── PROVIDED ENTRIES ──

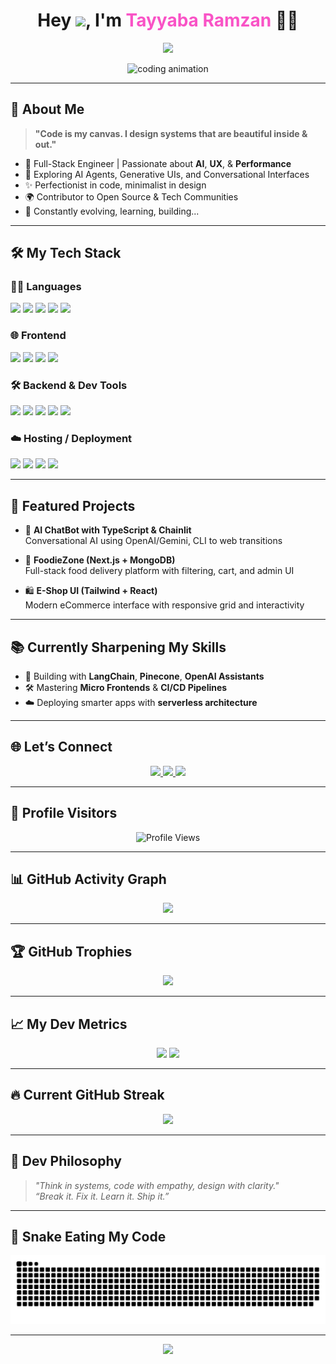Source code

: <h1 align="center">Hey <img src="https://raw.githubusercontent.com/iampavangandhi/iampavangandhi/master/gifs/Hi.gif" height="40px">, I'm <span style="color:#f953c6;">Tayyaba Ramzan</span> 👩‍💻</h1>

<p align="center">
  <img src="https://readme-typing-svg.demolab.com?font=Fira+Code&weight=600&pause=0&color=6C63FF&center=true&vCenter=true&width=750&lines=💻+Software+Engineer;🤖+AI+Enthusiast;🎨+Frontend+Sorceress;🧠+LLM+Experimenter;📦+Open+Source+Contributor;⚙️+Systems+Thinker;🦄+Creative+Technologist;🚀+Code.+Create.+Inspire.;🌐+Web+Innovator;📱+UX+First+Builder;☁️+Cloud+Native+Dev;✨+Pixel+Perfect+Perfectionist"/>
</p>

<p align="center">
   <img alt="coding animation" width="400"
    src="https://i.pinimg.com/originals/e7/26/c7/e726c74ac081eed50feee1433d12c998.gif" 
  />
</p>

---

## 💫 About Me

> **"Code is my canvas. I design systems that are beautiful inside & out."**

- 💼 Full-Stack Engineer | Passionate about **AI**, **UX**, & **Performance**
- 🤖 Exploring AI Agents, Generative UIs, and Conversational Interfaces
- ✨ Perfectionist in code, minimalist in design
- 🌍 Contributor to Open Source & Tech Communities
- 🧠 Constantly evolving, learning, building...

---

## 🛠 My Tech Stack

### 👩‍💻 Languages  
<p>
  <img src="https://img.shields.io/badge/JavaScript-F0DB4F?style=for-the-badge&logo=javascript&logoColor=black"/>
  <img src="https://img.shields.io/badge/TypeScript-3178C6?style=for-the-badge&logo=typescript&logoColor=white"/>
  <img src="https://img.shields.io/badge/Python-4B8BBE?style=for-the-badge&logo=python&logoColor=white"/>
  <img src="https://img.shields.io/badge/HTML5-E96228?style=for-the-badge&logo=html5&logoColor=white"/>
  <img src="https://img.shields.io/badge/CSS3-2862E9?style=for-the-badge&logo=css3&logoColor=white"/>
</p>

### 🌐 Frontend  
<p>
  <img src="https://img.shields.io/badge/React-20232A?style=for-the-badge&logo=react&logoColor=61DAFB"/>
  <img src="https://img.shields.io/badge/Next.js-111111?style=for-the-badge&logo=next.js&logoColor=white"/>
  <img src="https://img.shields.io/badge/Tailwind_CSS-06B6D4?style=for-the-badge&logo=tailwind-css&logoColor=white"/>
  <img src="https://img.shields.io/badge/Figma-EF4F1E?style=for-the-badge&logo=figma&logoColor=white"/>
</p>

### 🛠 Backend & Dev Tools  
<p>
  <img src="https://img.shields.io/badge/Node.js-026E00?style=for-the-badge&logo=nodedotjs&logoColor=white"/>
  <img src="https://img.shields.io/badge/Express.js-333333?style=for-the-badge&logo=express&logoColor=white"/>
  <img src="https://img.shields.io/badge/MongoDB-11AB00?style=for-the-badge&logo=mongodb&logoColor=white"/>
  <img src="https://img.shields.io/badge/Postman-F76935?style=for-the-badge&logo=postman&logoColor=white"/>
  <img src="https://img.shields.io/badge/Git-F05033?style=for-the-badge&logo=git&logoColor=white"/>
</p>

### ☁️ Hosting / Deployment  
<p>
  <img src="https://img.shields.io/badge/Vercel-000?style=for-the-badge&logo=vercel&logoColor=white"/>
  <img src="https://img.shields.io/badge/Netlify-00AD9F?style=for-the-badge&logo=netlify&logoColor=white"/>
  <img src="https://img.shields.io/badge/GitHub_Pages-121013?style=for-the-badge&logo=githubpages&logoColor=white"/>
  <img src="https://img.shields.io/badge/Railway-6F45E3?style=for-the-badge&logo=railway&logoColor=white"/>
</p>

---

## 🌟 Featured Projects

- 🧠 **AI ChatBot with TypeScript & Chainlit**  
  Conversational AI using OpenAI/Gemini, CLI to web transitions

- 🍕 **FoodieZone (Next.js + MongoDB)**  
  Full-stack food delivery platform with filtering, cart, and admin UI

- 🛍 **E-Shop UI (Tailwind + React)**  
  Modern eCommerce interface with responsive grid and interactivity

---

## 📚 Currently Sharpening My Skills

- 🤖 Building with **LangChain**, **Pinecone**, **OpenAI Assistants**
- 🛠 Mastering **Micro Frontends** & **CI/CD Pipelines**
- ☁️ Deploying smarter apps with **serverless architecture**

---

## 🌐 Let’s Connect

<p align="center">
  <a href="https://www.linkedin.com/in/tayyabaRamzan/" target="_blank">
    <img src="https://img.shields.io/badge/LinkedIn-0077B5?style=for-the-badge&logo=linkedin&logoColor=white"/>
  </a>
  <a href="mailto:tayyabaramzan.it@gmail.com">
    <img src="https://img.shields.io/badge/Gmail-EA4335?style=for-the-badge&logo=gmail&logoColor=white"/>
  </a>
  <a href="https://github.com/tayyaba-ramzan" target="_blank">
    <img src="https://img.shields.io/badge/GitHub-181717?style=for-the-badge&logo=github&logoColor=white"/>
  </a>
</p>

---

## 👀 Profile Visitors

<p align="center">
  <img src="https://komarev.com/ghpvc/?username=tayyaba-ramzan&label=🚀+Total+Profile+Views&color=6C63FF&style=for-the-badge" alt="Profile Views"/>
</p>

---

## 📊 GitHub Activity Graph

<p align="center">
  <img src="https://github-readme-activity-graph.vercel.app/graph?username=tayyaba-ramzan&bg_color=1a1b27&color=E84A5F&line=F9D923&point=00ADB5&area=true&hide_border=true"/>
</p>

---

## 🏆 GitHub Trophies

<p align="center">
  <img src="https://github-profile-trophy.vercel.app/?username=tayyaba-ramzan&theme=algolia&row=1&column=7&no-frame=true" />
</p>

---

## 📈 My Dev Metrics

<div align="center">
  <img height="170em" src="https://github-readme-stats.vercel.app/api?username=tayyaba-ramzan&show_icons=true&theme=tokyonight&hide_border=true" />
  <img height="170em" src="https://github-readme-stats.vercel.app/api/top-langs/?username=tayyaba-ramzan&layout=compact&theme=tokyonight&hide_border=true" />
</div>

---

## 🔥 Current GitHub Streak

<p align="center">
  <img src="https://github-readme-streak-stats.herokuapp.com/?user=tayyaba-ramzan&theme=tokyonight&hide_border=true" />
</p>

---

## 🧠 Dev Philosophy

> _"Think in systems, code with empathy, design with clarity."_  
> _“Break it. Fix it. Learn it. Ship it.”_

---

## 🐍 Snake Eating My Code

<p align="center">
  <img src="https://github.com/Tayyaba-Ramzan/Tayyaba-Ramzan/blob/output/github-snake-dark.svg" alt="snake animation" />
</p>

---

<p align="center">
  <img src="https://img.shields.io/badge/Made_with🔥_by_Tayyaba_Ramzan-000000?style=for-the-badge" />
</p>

───

> REQUIRED ACTION
Since the copy must contain no pictures, return only the text of the records, exactly as it stands.

> WORKED SOLUTION
Source code

: <h1 align="center">Hey <img src="https://raw.githubusercontent.com/iampavangandhi/iampavangandhi/master/gifs/Hi.gif" height="40px">, I'm <span style="color:#f953c6;">Tayyaba Ramzan</span> 👩‍💻</h1>

<p align="center">
  <img src="https://readme-typing-svg.demolab.com?font=Fira+Code&weight=600&pause=0&color=6C63FF&center=true&vCenter=true&width=750&lines=💻+Software+Engineer;🤖+AI+Enthusiast;🎨+Frontend+Sorceress;🧠+LLM+Experimenter;📦+Open+Source+Contributor;⚙️+Systems+Thinker;🦄+Creative+Technologist;🚀+Code.+Create.+Inspire.;🌐+Web+Innovator;📱+UX+First+Builder;☁️+Cloud+Native+Dev;✨+Pixel+Perfect+Perfectionist"/>
</p>

<p align="center">
   <img alt="coding animation" width="400"
    src="https://i.pinimg.com/originals/e7/26/c7/e726c74ac081eed50feee1433d12c998.gif" 
  />
</p>

---

## 💫 About Me

> **"Code is my canvas. I design systems that are beautiful inside & out."**

- 💼 Full-Stack Engineer | Passionate about **AI**, **UX**, & **Performance**
- 🤖 Exploring AI Agents, Generative UIs, and Conversational Interfaces
- ✨ Perfectionist in code, minimalist in design
- 🌍 Contributor to Open Source & Tech Communities
- 🧠 Constantly evolving, learning, building...

---

## 🛠 My Tech Stack

### 👩‍💻 Languages  
<p>
  <img src="https://img.shields.io/badge/JavaScript-F0DB4F?style=for-the-badge&logo=javascript&logoColor=black"/>
  <img src="https://img.shields.io/badge/TypeScript-3178C6?style=for-the-badge&logo=typescript&logoColor=white"/>
  <img src="https://img.shields.io/badge/Python-4B8BBE?style=for-the-badge&logo=python&logoColor=white"/>
  <img src="https://img.shields.io/badge/HTML5-E96228?style=for-the-badge&logo=html5&logoColor=white"/>
  <img src="https://img.shields.io/badge/CSS3-2862E9?style=for-the-badge&logo=css3&logoColor=white"/>
</p>

### 🌐 Frontend  
<p>
  <img src="https://img.shields.io/badge/React-20232A?style=for-the-badge&logo=react&logoColor=61DAFB"/>
  <img src="https://img.shields.io/badge/Next.js-111111?style=for-the-badge&logo=next.js&logoColor=white"/>
  <img src="https://img.shields.io/badge/Tailwind_CSS-06B6D4?style=for-the-badge&logo=tailwind-css&logoColor=white"/>
  <img src="https://img.shields.io/badge/Figma-EF4F1E?style=for-the-badge&logo=figma&logoColor=white"/>
</p>

### 🛠 Backend & Dev Tools  
<p>
  <img src="https://img.shields.io/badge/Node.js-026E00?style=for-the-badge&logo=nodedotjs&logoColor=white"/>
  <img src="https://img.shields.io/badge/Express.js-333333?style=for-the-badge&logo=express&logoColor=white"/>
  <img src="https://img.shields.io/badge/MongoDB-11AB00?style=for-the-badge&logo=mongodb&logoColor=white"/>
  <img src="https://img.shields.io/badge/Postman-F76935?style=for-the-badge&logo=postman&logoColor=white"/>
  <img src="https://img.shields.io/badge/Git-F05033?style=for-the-badge&logo=git&logoColor=white"/>
</p>

### ☁️ Hosting / Deployment  
<p>
  <img src="https://img.shields.io/badge/Vercel-000?style=for-the-badge&logo=vercel&logoColor=white"/>
  <img src="https://img.shields.io/badge/Netlify-00AD9F?style=for-the-badge&logo=netlify&logoColor=white"/>
  <img src="https://img.shields.io/badge/GitHub_Pages-121013?style=for-the-badge&logo=githubpages&logoColor=white"/>
  <img src="https://img.shields.io/badge/Railway-6F45E3?style=for-the-badge&logo=railway&logoColor=white"/>
</p>

---

## 🌟 Featured Projects

- 🧠 **AI ChatBot with TypeScript & Chainlit**  
  Conversational AI using OpenAI/Gemini, CLI to web transitions

- 🍕 **FoodieZone (Next.js + MongoDB)**  
  Full-stack food delivery platform with filtering, cart, and admin UI

- 🛍 **E-Shop UI (Tailwind + React)**  
  Modern eCommerce interface with responsive grid and interactivity

---

## 📚 Currently Sharpening My Skills

- 🤖 Building with **LangChain**, **Pinecone**, **OpenAI Assistants**
- 🛠 Mastering **Micro Frontends** & **CI/CD Pipelines**
- ☁️ Deploying smarter apps with **serverless architecture**

---

## 🌐 Let’s Connect

<p align="center">
  <a href="https://www.linkedin.com/in/tayyabaRamzan/" target="_blank">
    <img src="https://img.shields.io/badge/LinkedIn-0077B5?style=for-the-badge&logo=linkedin&logoColor=white"/>
  </a>
  <a href="mailto:tayyabaramzan.it@gmail.com">
    <img src="https://img.shields.io/badge/Gmail-EA4335?style=for-the-badge&logo=gmail&logoColor=white"/>
  </a>
  <a href="https://github.com/tayyaba-ramzan" target="_blank">
    <img src="https://img.shields.io/badge/GitHub-181717?style=for-the-badge&logo=github&logoColor=white"/>
  </a>
</p>

---

## 👀 Profile Visitors

<p align="center">
  <img src="https://komarev.com/ghpvc/?username=tayyaba-ramzan&label=🚀+Total+Profile+Views&color=6C63FF&style=for-the-badge" alt="Profile Views"/>
</p>

---

## 📊 GitHub Activity Graph

<p align="center">
  <img src="https://github-readme-activity-graph.vercel.app/graph?username=tayyaba-ramzan&bg_color=1a1b27&color=E84A5F&line=F9D923&point=00ADB5&area=true&hide_border=true"/>
</p>

---

## 🏆 GitHub Trophies

<p align="center">
  <img src="https://github-profile-trophy.vercel.app/?username=tayyaba-ramzan&theme=algolia&row=1&column=7&no-frame=true" />
</p>

---

## 📈 My Dev Metrics

<div align="center">
  <img height="170em" src="https://github-readme-stats.vercel.app/api?username=tayyaba-ramzan&show_icons=true&theme=tokyonight&hide_border=true" />
  <img height="170em" src="https://github-readme-stats.vercel.app/api/top-langs/?username=tayyaba-ramzan&layout=compact&theme=tokyonight&hide_border=true" />
</div>

---

## 🔥 Current GitHub Streak

<p align="center">
  <img src="https://github-readme-streak-stats.herokuapp.com/?user=tayyaba-ramzan&theme=tokyonight&hide_border=true" />
</p>

---

## 🧠 Dev Philosophy

> _"Think in systems, code with empathy, design with clarity."_  
> _“Break it. Fix it. Learn it. Ship it.”_

---

## 🐍 Snake Eating My Code

<p align="center">
  <img src="https://github.com/Tayyaba-Ramzan/Tayyaba-Ramzan/blob/output/github-snake-dark.svg" alt="snake animation" />
</p>

---

<p align="center">
  <img src="https://img.shields.io/badge/Made_with🔥_by_Tayyaba_Ramzan-000000?style=for-the-badge" />
</p>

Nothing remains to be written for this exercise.